Graziela Barduco: cordelista que rompe padrões e aborda temas femininos na sociedade atual

Luca Moreira
13 Min Read
Graziela Barduco (Roberto Cândido)

Nos cordéis “Minhas Curvas de Estimação” e “O Machista e a Cordelista”, Graziela Barduco, mestre em Artes da Cena e pesquisadora de cultura popular brasileira, desvela as experiências cotidianas vividas por mulheres na sociedade contemporânea. Debruçando-se sobre temas como o machismo arraigado nas relações e a luta contra a gordofobia, a autora utiliza os tradicionais folhetos literários para promover debates essenciais. Em “Minhas Curvas de Estimação”, Barduco relata como os estigmas e preconceitos relacionados ao seu corpo moldaram sua autoestima desde a infância, uma batalha marcada por lutas contra anorexia e depressão. Em contraponto, “O Machista e a Cordelista” reflete a complexidade de manter relações verdadeiras e respeitosas entre homens e mulheres, sem que sentimentos amorosos interfiram.

Utilizando a crítica social característica do cordel, a autora explora uma perspectiva feminista, com o suporte das xilogravuras de Kelmara Castro, para transmitir uma mensagem de libertação, empoderamento e enfrentamento aos preconceitos arraigados na sociedade. Graziela Barduco, multifacetada como escritora, cordelista, atriz e pesquisadora, se destaca não apenas por sua obra literária, mas por seu engajamento em coletivos que promovem a produção literária feminina, como os Teodoras do Cordel e o Mulherio das Letras.

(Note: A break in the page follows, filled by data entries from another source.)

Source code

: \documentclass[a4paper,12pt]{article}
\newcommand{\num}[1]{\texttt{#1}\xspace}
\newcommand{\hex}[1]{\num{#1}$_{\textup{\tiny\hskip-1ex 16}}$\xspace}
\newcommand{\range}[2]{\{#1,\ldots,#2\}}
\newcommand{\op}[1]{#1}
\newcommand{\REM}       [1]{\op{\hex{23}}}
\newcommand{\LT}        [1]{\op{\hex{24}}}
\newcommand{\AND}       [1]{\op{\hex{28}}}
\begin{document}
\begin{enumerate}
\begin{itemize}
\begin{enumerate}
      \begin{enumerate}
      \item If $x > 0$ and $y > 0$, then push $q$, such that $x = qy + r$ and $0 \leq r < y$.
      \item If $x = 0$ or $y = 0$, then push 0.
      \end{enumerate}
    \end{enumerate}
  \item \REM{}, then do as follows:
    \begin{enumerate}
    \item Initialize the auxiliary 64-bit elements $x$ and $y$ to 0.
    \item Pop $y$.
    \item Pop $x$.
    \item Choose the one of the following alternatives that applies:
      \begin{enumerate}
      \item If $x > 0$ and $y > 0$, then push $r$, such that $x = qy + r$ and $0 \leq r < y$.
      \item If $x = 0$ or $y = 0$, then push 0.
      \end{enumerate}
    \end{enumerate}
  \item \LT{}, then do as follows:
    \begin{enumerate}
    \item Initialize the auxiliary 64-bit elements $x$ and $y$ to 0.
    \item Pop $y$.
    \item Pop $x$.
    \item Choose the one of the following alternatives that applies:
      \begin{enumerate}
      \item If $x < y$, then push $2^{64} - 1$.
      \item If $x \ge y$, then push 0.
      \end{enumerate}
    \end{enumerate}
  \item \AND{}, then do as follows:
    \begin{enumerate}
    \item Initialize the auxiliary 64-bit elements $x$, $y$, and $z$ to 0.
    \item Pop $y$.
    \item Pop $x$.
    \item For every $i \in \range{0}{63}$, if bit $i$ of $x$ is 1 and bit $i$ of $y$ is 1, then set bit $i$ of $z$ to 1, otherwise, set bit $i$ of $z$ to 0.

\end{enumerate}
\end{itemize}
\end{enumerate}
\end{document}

Minhas Curvas de Estimação e O Machista e a Cordelista tratam de experiências pessoais e questões sociais importantes. Como esses cordéis refletem sua própria jornada e engajamento com as temáticas abordadas?

A escrita sempre funcionou para mim como uma ferramenta muito poderosa no processo de cura das minhas feridas, bem como de desafogo de toda a angústia que, vez ou outra (ou seria quase sempre?) insiste tanto em me assolar. E com o processo de escrita de cordel não foi diferente.

Nestes dois novos cordéis, em específico, desenvolvo e amplio este meu cerne da escrita. Toco em assuntos que certamente não são delicados só à minha pessoa – são, para mim, como um grito de libertação, embora seja como a exposição de uma ferida aberta e purulenta, que aos poucos começou a secar.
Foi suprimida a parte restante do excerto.